* GOAL OF THE EXERCISE
In the data below, find the line containing "encodings as tree"; reproduce that line and all subsequent lines exactly, and nothing else.

▼

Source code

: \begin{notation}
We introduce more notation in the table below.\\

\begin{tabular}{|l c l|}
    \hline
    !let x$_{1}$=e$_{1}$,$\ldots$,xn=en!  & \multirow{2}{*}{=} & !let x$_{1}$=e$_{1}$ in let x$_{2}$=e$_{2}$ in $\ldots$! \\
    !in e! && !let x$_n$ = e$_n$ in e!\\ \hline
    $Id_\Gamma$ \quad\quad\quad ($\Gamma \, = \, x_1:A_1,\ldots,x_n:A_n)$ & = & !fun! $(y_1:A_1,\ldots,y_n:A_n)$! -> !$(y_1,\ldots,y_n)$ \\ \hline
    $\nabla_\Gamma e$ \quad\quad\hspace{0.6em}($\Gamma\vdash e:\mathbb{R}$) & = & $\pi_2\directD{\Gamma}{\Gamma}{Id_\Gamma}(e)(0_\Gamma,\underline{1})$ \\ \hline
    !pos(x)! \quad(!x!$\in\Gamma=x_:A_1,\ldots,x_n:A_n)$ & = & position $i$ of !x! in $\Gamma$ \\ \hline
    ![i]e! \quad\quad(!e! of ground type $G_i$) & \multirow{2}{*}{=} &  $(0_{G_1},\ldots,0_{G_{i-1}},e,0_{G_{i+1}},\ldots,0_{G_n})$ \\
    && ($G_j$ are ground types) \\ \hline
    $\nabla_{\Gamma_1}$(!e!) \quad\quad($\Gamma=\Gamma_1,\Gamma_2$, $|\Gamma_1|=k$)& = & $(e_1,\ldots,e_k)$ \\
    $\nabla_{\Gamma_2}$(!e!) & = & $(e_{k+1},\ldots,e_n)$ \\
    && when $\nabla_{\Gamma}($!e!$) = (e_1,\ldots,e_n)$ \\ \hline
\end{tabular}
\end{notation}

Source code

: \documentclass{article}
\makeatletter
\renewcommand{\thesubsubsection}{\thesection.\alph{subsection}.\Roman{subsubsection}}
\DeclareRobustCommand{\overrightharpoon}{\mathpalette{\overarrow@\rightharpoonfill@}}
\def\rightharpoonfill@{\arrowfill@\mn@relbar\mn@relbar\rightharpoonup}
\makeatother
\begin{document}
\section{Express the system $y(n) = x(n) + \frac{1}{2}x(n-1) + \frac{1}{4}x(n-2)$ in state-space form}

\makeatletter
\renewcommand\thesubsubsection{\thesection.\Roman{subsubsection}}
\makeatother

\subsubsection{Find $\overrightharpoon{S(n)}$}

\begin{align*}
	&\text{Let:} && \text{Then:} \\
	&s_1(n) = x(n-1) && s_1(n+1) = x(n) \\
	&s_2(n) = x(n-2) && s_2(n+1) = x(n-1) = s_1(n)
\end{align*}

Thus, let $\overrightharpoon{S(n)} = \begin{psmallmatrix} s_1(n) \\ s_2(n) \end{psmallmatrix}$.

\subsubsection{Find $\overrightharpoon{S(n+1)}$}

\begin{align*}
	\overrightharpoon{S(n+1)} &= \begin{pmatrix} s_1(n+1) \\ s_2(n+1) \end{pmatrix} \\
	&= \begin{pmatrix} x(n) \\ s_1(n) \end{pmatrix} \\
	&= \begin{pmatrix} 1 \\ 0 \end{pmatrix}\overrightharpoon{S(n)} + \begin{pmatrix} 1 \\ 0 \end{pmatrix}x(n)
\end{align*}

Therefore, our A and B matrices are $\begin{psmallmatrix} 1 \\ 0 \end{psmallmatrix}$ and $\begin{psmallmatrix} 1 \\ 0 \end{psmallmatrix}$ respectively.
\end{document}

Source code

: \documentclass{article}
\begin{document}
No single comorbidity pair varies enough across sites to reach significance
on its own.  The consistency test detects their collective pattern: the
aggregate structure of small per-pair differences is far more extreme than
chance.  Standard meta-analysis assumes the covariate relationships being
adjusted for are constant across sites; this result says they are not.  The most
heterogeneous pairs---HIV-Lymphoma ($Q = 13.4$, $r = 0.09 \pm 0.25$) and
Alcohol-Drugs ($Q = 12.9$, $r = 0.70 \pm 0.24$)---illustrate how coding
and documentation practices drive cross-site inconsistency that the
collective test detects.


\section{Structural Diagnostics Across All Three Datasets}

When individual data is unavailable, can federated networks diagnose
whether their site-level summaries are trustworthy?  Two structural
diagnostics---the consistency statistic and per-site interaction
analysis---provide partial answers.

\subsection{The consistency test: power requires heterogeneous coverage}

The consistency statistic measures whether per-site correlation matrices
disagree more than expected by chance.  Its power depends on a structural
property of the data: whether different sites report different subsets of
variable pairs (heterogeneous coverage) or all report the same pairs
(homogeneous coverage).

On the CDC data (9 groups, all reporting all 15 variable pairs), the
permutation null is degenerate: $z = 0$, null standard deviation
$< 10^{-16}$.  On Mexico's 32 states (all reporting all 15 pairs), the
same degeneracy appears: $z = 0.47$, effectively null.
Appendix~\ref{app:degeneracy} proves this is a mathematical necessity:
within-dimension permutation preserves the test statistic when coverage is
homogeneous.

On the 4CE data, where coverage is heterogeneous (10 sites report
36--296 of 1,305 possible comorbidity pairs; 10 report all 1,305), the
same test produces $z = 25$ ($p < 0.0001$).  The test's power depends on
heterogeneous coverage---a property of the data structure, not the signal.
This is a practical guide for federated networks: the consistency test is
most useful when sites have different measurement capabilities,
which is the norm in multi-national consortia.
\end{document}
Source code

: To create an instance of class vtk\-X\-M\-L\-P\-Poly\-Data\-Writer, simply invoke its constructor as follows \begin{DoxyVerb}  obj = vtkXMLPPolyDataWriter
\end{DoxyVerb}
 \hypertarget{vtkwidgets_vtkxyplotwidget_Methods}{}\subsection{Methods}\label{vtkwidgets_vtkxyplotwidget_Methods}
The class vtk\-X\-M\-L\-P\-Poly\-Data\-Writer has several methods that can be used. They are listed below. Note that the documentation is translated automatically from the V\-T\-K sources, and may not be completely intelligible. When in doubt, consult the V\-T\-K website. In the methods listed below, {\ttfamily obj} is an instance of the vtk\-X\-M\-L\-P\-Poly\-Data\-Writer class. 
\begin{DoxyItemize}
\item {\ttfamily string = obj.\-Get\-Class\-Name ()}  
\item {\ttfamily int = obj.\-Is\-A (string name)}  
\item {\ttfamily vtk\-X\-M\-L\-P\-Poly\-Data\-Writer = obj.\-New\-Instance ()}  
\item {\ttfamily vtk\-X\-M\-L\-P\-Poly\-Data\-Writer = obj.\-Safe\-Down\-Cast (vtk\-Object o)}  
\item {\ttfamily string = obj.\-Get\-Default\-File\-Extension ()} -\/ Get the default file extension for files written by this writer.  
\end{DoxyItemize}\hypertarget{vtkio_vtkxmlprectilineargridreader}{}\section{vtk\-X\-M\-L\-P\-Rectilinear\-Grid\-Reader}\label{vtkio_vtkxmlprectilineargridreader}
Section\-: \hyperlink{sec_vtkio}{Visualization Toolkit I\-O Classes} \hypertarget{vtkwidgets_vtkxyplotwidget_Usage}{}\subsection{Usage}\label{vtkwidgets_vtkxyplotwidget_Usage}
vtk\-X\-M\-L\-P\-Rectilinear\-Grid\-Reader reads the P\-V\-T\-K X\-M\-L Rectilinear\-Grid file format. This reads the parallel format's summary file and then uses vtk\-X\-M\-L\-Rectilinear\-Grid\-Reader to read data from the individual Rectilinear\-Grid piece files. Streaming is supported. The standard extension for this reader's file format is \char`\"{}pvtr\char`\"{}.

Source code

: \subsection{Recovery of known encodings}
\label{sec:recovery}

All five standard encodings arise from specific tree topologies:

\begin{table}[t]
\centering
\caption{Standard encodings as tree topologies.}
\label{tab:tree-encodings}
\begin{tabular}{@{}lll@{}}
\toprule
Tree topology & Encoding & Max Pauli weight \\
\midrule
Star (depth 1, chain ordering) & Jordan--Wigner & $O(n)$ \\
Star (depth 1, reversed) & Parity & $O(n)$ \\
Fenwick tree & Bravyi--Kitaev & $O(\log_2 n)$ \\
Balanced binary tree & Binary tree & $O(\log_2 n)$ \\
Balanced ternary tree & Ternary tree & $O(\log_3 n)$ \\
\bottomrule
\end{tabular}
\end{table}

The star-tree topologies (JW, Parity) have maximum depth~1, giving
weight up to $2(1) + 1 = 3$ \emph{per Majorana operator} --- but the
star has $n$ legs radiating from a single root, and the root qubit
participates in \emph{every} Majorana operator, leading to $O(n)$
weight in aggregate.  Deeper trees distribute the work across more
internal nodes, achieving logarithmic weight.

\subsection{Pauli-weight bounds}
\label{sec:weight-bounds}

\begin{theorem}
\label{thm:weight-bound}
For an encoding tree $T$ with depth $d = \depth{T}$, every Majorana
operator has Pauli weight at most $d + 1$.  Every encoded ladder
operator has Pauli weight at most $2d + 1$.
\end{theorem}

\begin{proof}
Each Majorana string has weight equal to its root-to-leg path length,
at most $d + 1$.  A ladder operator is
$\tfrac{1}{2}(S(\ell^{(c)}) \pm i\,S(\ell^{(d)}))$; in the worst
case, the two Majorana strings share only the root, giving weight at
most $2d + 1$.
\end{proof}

▲

* EXERCISE SOLUTION
\caption{Standard encodings as tree topologies.}
\label{tab:tree-encodings}
\begin{tabular}{@{}lll@{}}
\toprule
Tree topology & Encoding & Max Pauli weight \\
\midrule
Star (depth 1, chain ordering) & Jordan--Wigner & $O(n)$ \\
Star (depth 1, reversed) & Parity & $O(n)$ \\
Fenwick tree & Bravyi--Kitaev & $O(\log_2 n)$ \\
Balanced binary tree & Binary tree & $O(\log_2 n)$ \\
Balanced ternary tree & Ternary tree & $O(\log_3 n)$ \\
\bottomrule
\end{tabular}
\end{table}

The star-tree topologies (JW, Parity) have maximum depth~1, giving
weight up to $2(1) + 1 = 3$ \emph{per Majorana operator} --- but the
star has $n$ legs radiating from a single root, and the root qubit
participates in \emph{every} Majorana operator, leading to $O(n)$
weight in aggregate.  Deeper trees distribute the work across more
internal nodes, achieving logarithmic weight.

\subsection{Pauli-weight bounds}
\label{sec:weight-bounds}

\begin{theorem}
\label{thm:weight-bound}
For an encoding tree $T$ with depth $d = \depth{T}$, every Majorana
operator has Pauli weight at most $d + 1$.  Every encoded ladder
operator has Pauli weight at most $2d + 1$.
\end{theorem}

\begin{proof}
Each Majorana string has weight equal to its root-to-leg path length,
at most $d + 1$.  A ladder operator is
$\tfrac{1}{2}(S(\ell^{(c)}) \pm i\,S(\ell^{(d)}))$; in the worst
case, the two Majorana strings share only the root, giving weight at
most $2d + 1$.
\end{proof}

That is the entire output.